Kumari (The Living Goddess)

  • 13/05/2020

Not only does Nepal have many gods, goddess, deities, Bodhisattvas, avatars and manifestations, which are worshipped and revered as statues, images, paintings and symbols, but it also has a real living goddess.The Living Goddess, a young Newar girl with no blemishes is chosen to represent the Goddess Kumari as an incarnation of Goddess Taleju, the tutelary deity of the Malla dynasty and the Shah dynasty which inherited the tradition. The Living Goddess is worshipped with great reverence and even the Shah Kings followed the tradition of receiving tika and blessings from her. Dating back to the 17th century, the practice was institutionalized by a Malla king.
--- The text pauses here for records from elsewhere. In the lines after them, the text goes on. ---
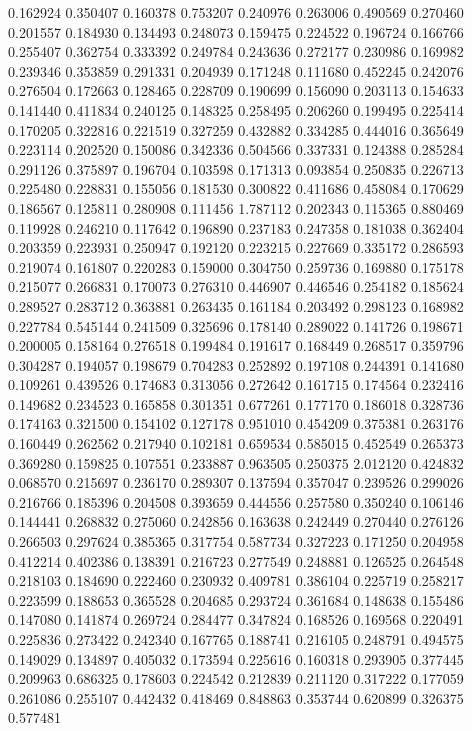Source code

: 0.162924
0.350407
0.160378
0.753207
0.240976
0.263006
0.490569
0.270460
0.201557
0.184930
0.134493
0.248073
0.159475
0.224522
0.196724
0.166766
0.255407
0.362754
0.333392
0.249784
0.243636
0.272177
0.230986
0.169982
0.239346
0.353859
0.291331
0.204939
0.171248
0.111680
0.452245
0.242076
0.276504
0.172663
0.128465
0.228709
0.190699
0.156090
0.203113
0.154633
0.141440
0.411834
0.240125
0.148325
0.258495
0.206260
0.199495
0.225414
0.170205
0.322816
0.221519
0.327259
0.432882
0.334285
0.444016
0.365649
0.223114
0.202520
0.150086
0.342336
0.504566
0.337331
0.124388
0.285284
0.291126
0.375897
0.196704
0.103598
0.171313
0.093854
0.250835
0.226713
0.225480
0.228831
0.155056
0.181530
0.300822
0.411686
0.458084
0.170629
0.186567
0.125811
0.280908
0.111456
1.787112
0.202343
0.115365
0.880469
0.119928
0.246210
0.117642
0.196890
0.237183
0.247358
0.181038
0.362404
0.203359
0.223931
0.250947
0.192120
0.223215
0.227669
0.335172
0.286593
0.219074
0.161807
0.220283
0.159000
0.304750
0.259736
0.169880
0.175178
0.215077
0.266831
0.170073
0.276310
0.446907
0.446546
0.254182
0.185624
0.289527
0.283712
0.363881
0.263435
0.161184
0.203492
0.298123
0.168982
0.227784
0.545144
0.241509
0.325696
0.178140
0.289022
0.141726
0.198671
0.200005
0.158164
0.276518
0.199484
0.191617
0.168449
0.268517
0.359796
0.304287
0.194057
0.198679
0.704283
0.252892
0.197108
0.244391
0.141680
0.109261
0.439526
0.174683
0.313056
0.272642
0.161715
0.174564
0.232416
0.149682
0.234523
0.165858
0.301351
0.677261
0.177170
0.186018
0.328736
0.174163
0.321500
0.154102
0.127178
0.951010
0.454209
0.375381
0.263176
0.160449
0.262562
0.217940
0.102181
0.659534
0.585015
0.452549
0.265373
0.369280
0.159825
0.107551
0.233887
0.963505
0.250375
2.012120
0.424832
0.068570
0.215697
0.236170
0.289307
0.137594
0.357047
0.239526
0.299026
0.216766
0.185396
0.204508
0.393659
0.444556
0.257580
0.350240
0.106146
0.144441
0.268832
0.275060
0.242856
0.163638
0.242449
0.270440
0.276126
0.266503
0.297624
0.385365
0.317754
0.587734
0.327223
0.171250
0.204958
0.412214
0.402386
0.138391
0.216723
0.277549
0.248881
0.126525
0.264548
0.218103
0.184690
0.222460
0.230932
0.409781
0.386104
0.225719
0.258217
0.223599
0.188653
0.365528
0.204685
0.293724
0.361684
0.148638
0.155486
0.147080
0.141874
0.269724
0.284477
0.347824
0.168526
0.169568
0.220491
0.225836
0.273422
0.242340
0.167765
0.188741
0.216105
0.248791
0.494575
0.149029
0.134897
0.405032
0.173594
0.225616
0.160318
0.293905
0.377445
0.209963
0.686325
0.178603
0.224542
0.212839
0.211120
0.317222
0.177059
0.261086
0.255107
0.442432
0.418469
0.848863
0.353744
0.620899
0.326375
0.577481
Legend has it that King Jaya Prakash Malla under the influence of alcohol, while playing a game with the visiting Goddess Taleju in the form of a human, started lusting after her. This offended the goddess and she ordered the king to make an oath that he would select a virgin girl within whom she would always reside. The tradition has been an integral part of both Hinduism and Buddhism, a tradition which continues till date.
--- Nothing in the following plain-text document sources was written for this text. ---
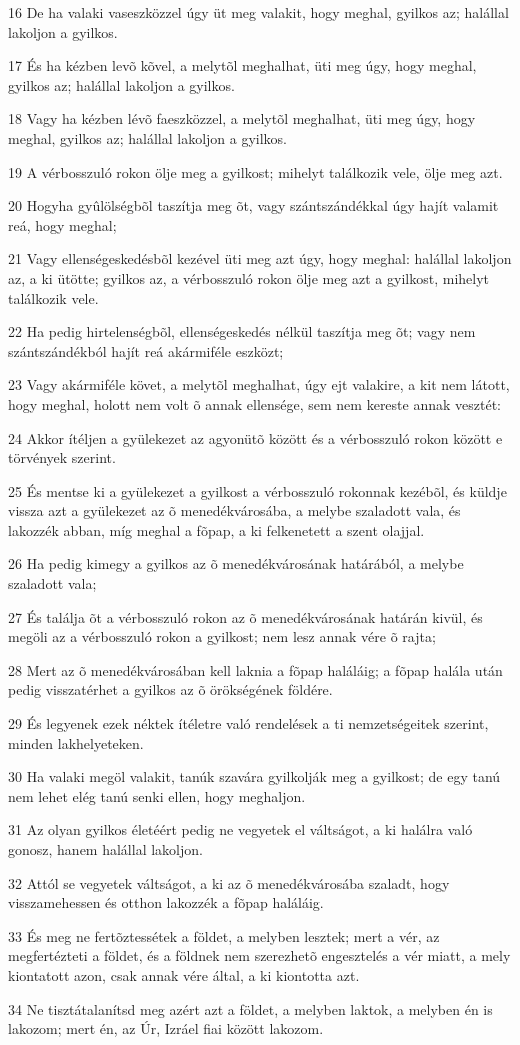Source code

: \par 16 De ha valaki vaseszközzel úgy üt meg valakit, hogy meghal, gyilkos az; halállal lakoljon a gyilkos.
\par 17 És ha kézben levõ kõvel, a melytõl meghalhat, üti meg úgy, hogy meghal, gyilkos az; halállal lakoljon a gyilkos.
\par 18 Vagy ha kézben lévõ faeszközzel, a melytõl meghalhat, üti meg úgy, hogy meghal, gyilkos az; halállal lakoljon a gyilkos.
\par 19 A vérbosszuló rokon ölje meg a gyilkost; mihelyt találkozik vele, ölje meg azt.
\par 20 Hogyha gyûlölségbõl taszítja meg õt, vagy szántszándékkal úgy hajít valamit reá, hogy meghal;
\par 21 Vagy ellenségeskedésbõl kezével üti meg azt úgy, hogy meghal: halállal lakoljon az, a ki ütötte; gyilkos az, a vérbosszuló rokon ölje meg azt a gyilkost, mihelyt találkozik vele.
\par 22 Ha pedig hirtelenségbõl, ellenségeskedés nélkül taszítja meg õt; vagy nem szántszándékból hajít reá akármiféle eszközt;
\par 23 Vagy akármiféle követ, a melytõl meghalhat, úgy ejt valakire, a kit nem látott, hogy meghal, holott nem volt õ annak ellensége, sem nem kereste annak vesztét:
\par 24 Akkor ítéljen a gyülekezet az agyonütõ között és a vérbosszuló rokon között e törvények szerint.
\par 25 És mentse ki a gyülekezet a gyilkost a vérbosszuló rokonnak kezébõl, és küldje vissza azt a gyülekezet az õ menedékvárosába, a melybe szaladott vala, és lakozzék abban, míg meghal a fõpap, a ki felkenetett a szent olajjal.
\par 26 Ha pedig kimegy a gyilkos az õ menedékvárosának határából, a melybe szaladott vala;
\par 27 És találja õt a vérbosszuló rokon az õ menedékvárosának határán kivül, és megöli az a vérbosszuló rokon a gyilkost; nem lesz annak vére õ rajta;
\par 28 Mert az õ menedékvárosában kell laknia a fõpap haláláig; a fõpap halála után pedig visszatérhet a gyilkos az õ örökségének földére.
\par 29 És legyenek ezek néktek ítéletre való rendelések a ti nemzetségeitek szerint, minden lakhelyeteken.
\par 30 Ha valaki megöl valakit, tanúk szavára gyilkolják meg a gyilkost; de egy tanú nem lehet elég tanú senki ellen, hogy meghaljon.
\par 31 Az olyan gyilkos életéért pedig ne vegyetek el váltságot, a ki halálra való gonosz, hanem halállal lakoljon.
\par 32 Attól se vegyetek váltságot, a ki az õ menedékvárosába szaladt, hogy visszamehessen és otthon lakozzék a fõpap haláláig.
\par 33 És meg ne fertõztessétek a földet, a melyben lesztek; mert a vér, az megfertézteti a földet, és a földnek nem szerezhetõ engesztelés a vér miatt, a mely kiontatott azon, csak annak vére által, a ki kiontotta azt.
\par 34 Ne tisztátalanítsd meg azért azt a földet, a melyben laktok, a melyben én is lakozom; mert én, az Úr, Izráel fiai között lakozom.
The predominance of the Kumari cult is more distinctly evident among the Newar community inside the Kathmandu Valley as she has become an inevitable feature of their worship almost in every Vihar and Bahal and including the nooks and corners of Newari settlements. However, it was the Vajrayana sect of Mahayana Buddhism that was responsible for establishing the tradition of worshipping a girl from the Sakya community as the royal Living Goddess. The selection of the Living Goddess is a highly elaborate tantric ritual. There are certain tests a girl has to pass to be the Living Goddess, like the 32 attributes of Perfection, the color of her eyes, the shape of her teeth and the sound of her voice, even the alignment of stars in her zodiac sign plays a significant role. The girls from the Sakya community are made to confront a goddess in the darkened room. The sight of the Buffalo heads scattered around, the demon- like masked dancers, the terrifying noises. Most of the girls do not make it through. As believed all these tests will not effect the real goddess, so the one who is unscathed through the whole ordeal is the one who is entitled to sit on the pedestal for worship as the Living Goddess. Then as a final procession is similar to that of the Dalai Lama, the Kumari, chooses items of clothing and decoration worn by her predecessor.

The god-house “Kumari Ghar” is a storeyed-house of magnificent intricate carvings where the Living Goddess performs her daily rituals. During her tenure in the god-house, Guthi Sansthan, the government trust fund bears her entire expenses including that of her caretakers. Under normal circumstances, her days in the god-house come to an end with her first menstruation.

On Indra Jatra, in September, the Living Goddess in all her jeweled splendor travels through the older part of Kathmandu city in a three tiered chariot accompanied by Ganesh and Bhairab for three days. It is really a grand gala where thaousands’s of people throng in and around the Kathmandu Durbar Square to pay their homage to the Living Goddess.